Strategic Communications and Marketing News Bureau

CIC annual report shows communal benefits

The Committee on Institutional Cooperation continues to promote interuniversity partnerships that lead to better collaboration and lower individual institutional costs.

The CIC is a partnership that encompasses the Big Ten’s 14 universities and the University of Chicago.

In the organization’s recently released annual report, Executive Director Barbara McFadden Allen said the CIC is promoting collaboration on a variety of fronts.

“Together, our universities continue to refine what is arguably the most effective means for collaboration in American higher education,” she said.

Allen points out specific areas where a team effort is paying off in direct institution cost savings, including shared upgrades in information technology and synergies developed by university librarians for the collection and storage of digital data.

John Wilkin, the U. of I.’s dean of libraries, said the library effort has led to large-scale ideas that benefit all CIC members.

“The research libraries are working together and seeing opportunities for improved impact and cost savings,” he said. “The CIC is a great lever for these types of collaborations, which can lead to an economy of scale that benefits us all.”

The CIC’s library group currently is working on a shared repository for print materials that have been digitized and are not actively being used.

The goal, Wilkin said, is to collectively digitize some 250,000 print volumes and retire a copy of the print edition to long-term storage.

“You don’t need to store 15 copies,” he said. “So far, we’ve made a lot of progress.
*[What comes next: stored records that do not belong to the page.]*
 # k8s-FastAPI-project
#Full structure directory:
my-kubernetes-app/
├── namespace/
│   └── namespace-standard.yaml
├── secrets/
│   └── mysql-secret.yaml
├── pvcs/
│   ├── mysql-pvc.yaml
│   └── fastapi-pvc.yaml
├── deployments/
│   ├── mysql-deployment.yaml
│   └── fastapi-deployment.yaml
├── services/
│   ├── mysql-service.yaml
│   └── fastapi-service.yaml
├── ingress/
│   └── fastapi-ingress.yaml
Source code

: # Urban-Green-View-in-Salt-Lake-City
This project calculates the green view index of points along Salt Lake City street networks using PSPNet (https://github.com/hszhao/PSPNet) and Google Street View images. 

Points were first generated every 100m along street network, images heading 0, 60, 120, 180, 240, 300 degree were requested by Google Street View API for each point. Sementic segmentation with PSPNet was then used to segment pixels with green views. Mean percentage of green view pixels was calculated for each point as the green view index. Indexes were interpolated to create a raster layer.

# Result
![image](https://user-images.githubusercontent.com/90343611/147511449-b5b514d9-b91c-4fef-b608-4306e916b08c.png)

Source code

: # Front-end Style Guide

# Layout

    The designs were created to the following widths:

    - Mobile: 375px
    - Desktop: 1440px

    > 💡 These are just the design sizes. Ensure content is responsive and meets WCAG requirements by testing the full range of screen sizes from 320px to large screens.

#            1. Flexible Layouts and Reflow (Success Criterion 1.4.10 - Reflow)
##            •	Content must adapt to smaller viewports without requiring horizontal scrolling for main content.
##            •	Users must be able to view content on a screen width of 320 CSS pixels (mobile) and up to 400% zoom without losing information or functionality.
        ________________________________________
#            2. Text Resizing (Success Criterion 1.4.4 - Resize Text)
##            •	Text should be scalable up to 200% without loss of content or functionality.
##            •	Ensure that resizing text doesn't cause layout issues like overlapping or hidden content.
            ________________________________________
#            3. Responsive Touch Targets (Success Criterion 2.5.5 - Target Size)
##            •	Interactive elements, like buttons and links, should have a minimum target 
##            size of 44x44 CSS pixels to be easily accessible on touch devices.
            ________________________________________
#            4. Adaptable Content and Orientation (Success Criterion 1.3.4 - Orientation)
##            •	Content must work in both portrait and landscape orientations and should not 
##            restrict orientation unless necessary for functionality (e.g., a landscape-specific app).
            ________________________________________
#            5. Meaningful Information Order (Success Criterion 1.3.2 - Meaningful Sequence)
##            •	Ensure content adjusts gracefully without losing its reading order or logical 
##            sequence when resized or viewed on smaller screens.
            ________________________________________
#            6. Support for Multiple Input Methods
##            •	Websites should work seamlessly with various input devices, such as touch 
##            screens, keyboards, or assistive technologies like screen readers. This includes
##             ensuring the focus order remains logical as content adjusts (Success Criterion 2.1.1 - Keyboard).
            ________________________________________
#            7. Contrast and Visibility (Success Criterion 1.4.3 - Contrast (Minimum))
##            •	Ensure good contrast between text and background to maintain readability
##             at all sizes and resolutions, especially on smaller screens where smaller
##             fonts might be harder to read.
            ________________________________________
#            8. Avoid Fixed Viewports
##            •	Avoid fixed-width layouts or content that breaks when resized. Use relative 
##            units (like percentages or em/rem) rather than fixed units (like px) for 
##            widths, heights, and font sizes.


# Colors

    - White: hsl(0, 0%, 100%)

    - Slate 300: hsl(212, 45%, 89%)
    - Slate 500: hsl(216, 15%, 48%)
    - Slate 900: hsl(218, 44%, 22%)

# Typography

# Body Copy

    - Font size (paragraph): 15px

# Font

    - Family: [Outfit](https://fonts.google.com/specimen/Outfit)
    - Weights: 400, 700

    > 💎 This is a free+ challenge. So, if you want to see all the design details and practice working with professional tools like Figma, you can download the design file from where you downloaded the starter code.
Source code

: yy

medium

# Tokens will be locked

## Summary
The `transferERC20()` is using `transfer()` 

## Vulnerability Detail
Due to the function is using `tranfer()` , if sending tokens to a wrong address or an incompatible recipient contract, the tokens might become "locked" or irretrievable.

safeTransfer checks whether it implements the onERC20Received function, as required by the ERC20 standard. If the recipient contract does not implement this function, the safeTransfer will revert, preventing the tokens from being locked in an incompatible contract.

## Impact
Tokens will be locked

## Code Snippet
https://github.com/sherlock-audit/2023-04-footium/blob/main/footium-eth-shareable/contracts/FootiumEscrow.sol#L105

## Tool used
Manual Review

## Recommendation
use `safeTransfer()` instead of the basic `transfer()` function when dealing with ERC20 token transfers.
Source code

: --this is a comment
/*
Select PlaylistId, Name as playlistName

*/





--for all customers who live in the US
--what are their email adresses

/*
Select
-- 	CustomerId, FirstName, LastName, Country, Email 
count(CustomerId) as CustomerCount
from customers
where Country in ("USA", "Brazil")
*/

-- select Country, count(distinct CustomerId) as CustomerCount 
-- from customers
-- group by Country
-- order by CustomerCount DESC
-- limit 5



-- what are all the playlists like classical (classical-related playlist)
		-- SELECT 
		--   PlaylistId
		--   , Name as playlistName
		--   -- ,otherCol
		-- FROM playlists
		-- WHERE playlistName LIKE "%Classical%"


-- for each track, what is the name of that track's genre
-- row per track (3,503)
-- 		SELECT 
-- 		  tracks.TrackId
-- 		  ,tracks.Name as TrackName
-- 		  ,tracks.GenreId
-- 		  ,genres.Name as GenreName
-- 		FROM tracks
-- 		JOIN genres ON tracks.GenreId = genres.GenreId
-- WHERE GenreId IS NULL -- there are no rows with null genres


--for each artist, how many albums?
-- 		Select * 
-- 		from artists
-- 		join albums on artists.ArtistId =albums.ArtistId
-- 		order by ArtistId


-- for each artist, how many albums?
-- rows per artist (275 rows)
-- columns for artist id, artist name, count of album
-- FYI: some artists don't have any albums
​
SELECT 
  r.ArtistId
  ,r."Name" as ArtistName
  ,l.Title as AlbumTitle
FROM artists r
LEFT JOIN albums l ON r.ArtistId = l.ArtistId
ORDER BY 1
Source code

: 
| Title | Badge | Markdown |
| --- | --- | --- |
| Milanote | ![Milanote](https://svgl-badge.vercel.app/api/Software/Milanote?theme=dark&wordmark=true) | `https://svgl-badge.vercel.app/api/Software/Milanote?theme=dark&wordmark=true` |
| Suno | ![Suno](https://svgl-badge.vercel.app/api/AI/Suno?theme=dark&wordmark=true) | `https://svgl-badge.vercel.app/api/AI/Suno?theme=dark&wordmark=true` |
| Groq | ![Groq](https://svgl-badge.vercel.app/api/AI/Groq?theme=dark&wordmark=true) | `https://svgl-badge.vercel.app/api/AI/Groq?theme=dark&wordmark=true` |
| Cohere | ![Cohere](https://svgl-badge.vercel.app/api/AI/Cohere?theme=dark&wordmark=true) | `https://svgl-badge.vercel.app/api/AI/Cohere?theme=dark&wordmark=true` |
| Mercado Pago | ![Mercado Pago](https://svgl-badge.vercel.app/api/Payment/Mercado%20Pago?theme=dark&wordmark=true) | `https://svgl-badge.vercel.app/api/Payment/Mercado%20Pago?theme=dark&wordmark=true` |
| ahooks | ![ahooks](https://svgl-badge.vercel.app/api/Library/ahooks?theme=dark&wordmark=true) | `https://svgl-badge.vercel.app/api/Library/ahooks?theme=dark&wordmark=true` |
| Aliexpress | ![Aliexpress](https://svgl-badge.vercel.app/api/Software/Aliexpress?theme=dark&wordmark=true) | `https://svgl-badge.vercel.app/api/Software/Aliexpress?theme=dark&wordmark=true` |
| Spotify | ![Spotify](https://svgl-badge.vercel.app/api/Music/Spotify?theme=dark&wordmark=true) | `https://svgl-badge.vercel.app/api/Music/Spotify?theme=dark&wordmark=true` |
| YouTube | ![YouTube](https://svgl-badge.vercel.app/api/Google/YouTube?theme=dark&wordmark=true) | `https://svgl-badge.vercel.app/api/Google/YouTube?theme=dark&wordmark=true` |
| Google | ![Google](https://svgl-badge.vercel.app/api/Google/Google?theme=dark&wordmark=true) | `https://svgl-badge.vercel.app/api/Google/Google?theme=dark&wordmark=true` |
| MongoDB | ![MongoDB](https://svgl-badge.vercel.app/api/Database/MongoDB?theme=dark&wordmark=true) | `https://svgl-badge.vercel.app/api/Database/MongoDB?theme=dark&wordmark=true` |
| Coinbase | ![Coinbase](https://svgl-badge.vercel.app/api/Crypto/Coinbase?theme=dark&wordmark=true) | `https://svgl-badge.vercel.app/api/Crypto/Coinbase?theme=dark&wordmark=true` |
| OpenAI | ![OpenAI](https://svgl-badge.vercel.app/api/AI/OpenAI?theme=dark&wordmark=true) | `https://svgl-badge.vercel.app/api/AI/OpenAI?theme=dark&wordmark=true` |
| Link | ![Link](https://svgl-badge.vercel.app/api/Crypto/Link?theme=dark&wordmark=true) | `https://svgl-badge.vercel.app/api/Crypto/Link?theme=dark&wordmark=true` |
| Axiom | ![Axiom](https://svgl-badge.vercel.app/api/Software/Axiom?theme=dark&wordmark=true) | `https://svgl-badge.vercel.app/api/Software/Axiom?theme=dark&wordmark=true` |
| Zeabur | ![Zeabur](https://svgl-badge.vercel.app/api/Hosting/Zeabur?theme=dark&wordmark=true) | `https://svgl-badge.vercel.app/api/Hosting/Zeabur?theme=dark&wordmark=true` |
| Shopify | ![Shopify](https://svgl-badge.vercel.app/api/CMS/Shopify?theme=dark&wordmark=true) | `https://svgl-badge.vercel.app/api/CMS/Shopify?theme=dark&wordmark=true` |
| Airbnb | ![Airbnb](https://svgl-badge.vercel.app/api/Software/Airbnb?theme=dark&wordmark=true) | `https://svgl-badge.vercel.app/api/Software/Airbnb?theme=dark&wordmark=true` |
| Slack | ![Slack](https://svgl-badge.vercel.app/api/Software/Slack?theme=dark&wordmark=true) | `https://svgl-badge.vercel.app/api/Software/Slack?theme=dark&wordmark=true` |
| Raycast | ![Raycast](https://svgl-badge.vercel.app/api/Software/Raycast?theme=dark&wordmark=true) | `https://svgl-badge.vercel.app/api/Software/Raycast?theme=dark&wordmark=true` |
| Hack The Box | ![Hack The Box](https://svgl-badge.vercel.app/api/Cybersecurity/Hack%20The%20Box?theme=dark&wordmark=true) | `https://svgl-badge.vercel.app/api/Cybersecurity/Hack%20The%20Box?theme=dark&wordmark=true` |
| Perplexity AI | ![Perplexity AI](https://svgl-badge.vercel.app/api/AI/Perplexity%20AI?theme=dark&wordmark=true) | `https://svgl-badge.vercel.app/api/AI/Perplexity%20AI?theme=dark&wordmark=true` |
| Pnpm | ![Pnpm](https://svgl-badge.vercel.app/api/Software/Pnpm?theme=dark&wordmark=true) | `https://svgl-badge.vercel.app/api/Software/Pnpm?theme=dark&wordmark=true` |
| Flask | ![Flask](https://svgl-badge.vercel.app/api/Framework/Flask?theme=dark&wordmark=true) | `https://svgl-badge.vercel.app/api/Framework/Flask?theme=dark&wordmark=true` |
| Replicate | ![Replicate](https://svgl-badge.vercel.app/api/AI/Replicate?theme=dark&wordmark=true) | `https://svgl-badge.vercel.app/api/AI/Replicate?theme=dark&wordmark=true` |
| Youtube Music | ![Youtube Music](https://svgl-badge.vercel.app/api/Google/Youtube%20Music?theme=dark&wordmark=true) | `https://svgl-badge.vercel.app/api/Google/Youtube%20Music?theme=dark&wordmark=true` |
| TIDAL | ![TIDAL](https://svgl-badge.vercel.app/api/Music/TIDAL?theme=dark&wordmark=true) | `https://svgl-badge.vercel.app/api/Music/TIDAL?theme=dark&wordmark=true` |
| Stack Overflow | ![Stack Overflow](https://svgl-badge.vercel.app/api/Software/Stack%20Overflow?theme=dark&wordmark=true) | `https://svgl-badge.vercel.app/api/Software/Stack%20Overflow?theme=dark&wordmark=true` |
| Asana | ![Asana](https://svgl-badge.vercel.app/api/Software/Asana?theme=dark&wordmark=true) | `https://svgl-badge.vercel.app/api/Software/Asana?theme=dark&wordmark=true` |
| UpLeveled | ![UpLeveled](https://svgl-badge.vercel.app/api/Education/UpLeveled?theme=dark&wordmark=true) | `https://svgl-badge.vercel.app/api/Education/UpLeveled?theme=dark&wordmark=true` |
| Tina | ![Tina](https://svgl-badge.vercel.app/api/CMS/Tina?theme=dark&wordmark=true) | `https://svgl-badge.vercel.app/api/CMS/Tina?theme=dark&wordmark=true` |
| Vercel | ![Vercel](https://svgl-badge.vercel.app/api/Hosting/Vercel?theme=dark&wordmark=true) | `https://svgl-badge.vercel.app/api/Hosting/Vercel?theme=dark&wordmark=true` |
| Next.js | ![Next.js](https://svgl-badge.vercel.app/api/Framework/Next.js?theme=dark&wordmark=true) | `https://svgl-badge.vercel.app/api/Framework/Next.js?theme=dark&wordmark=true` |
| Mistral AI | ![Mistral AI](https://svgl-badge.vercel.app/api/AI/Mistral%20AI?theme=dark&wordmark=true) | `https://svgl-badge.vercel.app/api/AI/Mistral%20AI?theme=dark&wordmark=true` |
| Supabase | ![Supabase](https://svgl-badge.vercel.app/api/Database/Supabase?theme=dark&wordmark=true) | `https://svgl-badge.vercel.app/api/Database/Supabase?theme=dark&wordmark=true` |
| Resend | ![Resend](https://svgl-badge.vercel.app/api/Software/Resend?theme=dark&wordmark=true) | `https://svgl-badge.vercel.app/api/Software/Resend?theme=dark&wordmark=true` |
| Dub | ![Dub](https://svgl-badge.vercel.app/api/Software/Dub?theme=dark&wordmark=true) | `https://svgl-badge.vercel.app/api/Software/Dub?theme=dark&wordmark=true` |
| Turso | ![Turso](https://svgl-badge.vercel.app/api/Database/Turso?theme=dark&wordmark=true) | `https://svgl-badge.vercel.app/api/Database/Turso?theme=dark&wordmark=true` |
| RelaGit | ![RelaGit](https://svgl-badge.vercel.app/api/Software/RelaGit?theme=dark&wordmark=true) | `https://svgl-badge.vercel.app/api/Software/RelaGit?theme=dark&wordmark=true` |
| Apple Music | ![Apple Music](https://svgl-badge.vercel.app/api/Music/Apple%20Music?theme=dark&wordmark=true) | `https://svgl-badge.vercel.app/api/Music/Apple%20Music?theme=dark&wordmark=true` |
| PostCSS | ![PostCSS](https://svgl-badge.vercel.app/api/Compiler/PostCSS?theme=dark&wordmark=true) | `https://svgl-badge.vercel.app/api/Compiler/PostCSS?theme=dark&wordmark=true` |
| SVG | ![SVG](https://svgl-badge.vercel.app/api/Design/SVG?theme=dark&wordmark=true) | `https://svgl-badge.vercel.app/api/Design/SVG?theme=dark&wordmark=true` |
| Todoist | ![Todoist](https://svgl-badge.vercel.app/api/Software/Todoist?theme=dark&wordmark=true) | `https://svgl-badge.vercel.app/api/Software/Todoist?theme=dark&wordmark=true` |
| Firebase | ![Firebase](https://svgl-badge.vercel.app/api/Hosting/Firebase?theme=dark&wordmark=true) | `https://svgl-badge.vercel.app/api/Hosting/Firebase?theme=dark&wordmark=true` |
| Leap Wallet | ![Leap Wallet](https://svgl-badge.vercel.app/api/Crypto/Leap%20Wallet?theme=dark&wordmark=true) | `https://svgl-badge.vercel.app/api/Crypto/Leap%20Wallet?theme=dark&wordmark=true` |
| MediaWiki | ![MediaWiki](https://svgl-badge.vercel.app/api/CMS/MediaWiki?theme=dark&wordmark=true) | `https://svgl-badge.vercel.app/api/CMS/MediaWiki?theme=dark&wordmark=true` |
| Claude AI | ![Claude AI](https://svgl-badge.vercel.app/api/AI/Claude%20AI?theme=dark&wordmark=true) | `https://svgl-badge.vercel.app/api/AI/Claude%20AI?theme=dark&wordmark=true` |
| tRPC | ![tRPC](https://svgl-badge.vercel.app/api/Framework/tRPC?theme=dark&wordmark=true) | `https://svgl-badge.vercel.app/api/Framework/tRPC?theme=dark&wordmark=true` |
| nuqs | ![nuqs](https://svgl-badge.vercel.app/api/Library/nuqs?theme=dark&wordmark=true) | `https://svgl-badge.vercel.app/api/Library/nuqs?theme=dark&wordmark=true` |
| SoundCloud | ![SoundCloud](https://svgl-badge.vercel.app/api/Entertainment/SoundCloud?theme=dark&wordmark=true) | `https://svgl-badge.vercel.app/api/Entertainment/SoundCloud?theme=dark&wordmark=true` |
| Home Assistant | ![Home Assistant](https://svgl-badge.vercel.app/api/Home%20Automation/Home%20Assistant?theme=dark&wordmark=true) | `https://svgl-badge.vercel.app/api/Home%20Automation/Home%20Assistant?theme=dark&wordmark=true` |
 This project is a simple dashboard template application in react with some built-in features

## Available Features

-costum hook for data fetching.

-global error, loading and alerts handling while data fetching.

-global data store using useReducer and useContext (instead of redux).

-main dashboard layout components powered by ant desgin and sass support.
Once it’s finished, these volumes will become fully shared (by CIC member universities).”

Wilkin said the libraries also regularly take advantage of digital technology and of shared purchasing powers to make resources stretch further.

He said just converting printed volumes to digital can cost as much as $100 per volume, which adds up quickly when you consider the hundreds of thousands of volumes the libraries possess.

“There’s a lot of commonality in the library systems, so it gives us a lot of throw weight to drive down the costs,” he said.

While funding is an important aspect of the CIC, Allen said it continues to foment partnerships at many levels.

She said a recent partnering between CIC and the Associated Colleges of the Midwest has created the Summer Research Opportunities Program and the Undergraduate and Faculty Fellows Program for a Diverse Professorate, supported by an $8.1 million Mellon Foundation Grant.

“This unique endeavor gathers institutions from two sections on an unusual scale, allowing the consortia to launch a program that encourages students of underrepresented backgrounds to participate in graduate school preparation and to consider careers teaching at liberal arts colleges,” she said.

The CIC also is working with the U.S. Census Bureau on methods for providing in-depth statistics on the impact of research on regional economic activity.